MaplePrimes Activity


These are replies submitted by Carl Love

Does anyone here know what precisely changed between Maple 15, where the rtable_eval is necessary, and Maple 2016, where it isn't?

@tomleslie

Suppose that you're at a "1-D math input" command prompt. Hit Ctrl-T. Now you're in "text mode". Now you can type ordinary formatted word-wrapped text as if you were in a word processor. This is good for putting extended formatted comments in your worksheets, much nicer than a bunch of lines beginning with #. You can also insert inert, formatted mathematical expressions into the text. When you're done with the text, hit Ctrl-J to get to the next command prompt.

@Mac Dude I didn't mean to imply that "putting it anywhere in the 'Maple 2015' directory" would work, although I can see how you might misread it as that. I only meant that putting it (or any other file) anywhere in that directory or any of its subdirectories isn't recommended. Indeed, it's disrecommended.

@Carl Love I have more time today, so I'll point out your syntax errors:

1. Curly braces {} can't be used instead of parentheses for algebraic grouping. So 2^(i) or 2^i are correct (and mean the same thing), but 2^{i} isn't.

2. Don't use the name of the function (aka procedure) in the function's header. So

f:= (x,y,i,j)-> ...

is correct, but

f:= f(x,y,i,j)-> ...

isn't.

3. A function definiton arrow has only one hypen. That is, -> is correct; --> isn't.

4. A procedure's return value is the value of the last statement executed by the procedure. So, the end of CreaF should be

     end do;
       V   #returns V
end proc;

rather than

end do;
end proc;

You can force a return from anywhere in a procedure, including its last line, by using the return statement.

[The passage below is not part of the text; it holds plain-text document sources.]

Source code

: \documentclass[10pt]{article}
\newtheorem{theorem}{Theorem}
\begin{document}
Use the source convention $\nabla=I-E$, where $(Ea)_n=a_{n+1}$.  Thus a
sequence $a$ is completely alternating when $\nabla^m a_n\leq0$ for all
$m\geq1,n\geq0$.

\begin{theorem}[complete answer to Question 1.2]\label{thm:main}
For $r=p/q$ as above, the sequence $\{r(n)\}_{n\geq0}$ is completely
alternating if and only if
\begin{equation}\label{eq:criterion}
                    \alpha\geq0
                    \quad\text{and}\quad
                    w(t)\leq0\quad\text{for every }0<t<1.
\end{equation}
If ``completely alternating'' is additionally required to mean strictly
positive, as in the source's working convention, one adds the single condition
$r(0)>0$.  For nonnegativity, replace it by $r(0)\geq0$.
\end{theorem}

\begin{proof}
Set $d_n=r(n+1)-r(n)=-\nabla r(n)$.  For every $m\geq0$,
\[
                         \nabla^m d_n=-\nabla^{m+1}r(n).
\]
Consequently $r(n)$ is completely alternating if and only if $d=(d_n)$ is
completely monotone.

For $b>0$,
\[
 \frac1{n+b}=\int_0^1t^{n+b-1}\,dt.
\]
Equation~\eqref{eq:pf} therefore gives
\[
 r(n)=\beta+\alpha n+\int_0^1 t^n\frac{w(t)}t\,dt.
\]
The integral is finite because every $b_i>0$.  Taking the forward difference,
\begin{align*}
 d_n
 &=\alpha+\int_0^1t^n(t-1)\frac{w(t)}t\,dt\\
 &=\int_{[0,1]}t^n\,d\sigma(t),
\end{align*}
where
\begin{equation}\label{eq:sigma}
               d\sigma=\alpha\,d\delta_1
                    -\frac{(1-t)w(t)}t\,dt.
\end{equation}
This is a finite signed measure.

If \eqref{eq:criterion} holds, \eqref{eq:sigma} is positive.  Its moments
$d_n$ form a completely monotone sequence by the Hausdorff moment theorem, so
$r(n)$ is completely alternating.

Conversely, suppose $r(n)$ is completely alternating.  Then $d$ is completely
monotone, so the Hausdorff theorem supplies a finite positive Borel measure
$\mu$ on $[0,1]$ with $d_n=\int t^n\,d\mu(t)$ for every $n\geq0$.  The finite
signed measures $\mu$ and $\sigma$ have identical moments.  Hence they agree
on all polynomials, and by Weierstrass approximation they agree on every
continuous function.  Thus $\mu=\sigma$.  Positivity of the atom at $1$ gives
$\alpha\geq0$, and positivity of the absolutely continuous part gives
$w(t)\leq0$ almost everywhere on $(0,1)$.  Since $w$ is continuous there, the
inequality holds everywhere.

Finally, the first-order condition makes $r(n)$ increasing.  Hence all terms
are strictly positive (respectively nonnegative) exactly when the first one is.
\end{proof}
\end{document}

5. This one is quite subtle, and I don't know if you'll understand this explanation. The "lexical" variables in a function are evaluated at the time the function is called, not when it's defined. In your case, j is a lexical variable because it's defined in CreaF and used in the lower-level functions g[n]. And the end of the loop, the value of j is 2^i. This is the value that j will have in every g[n]. The way to get around this is to use unapply:

g[n]:= unapply([f(x,y,i,j)], (x,y));

You also had four efficiency errors. These don't effect the correctness of your result, just the amount of time and/or memory needed to obtain it.

1. The first, and by far the most important, is that you shouldn't create a sequence, list, or set by iteratively appending to an existing sequence, list, or set. Unfortunately that is the natural way to try doing it. There are a great many ways to avoid this. My Answer shows one.

2. The values of your n and j are always the same. Thus, there's no need for both.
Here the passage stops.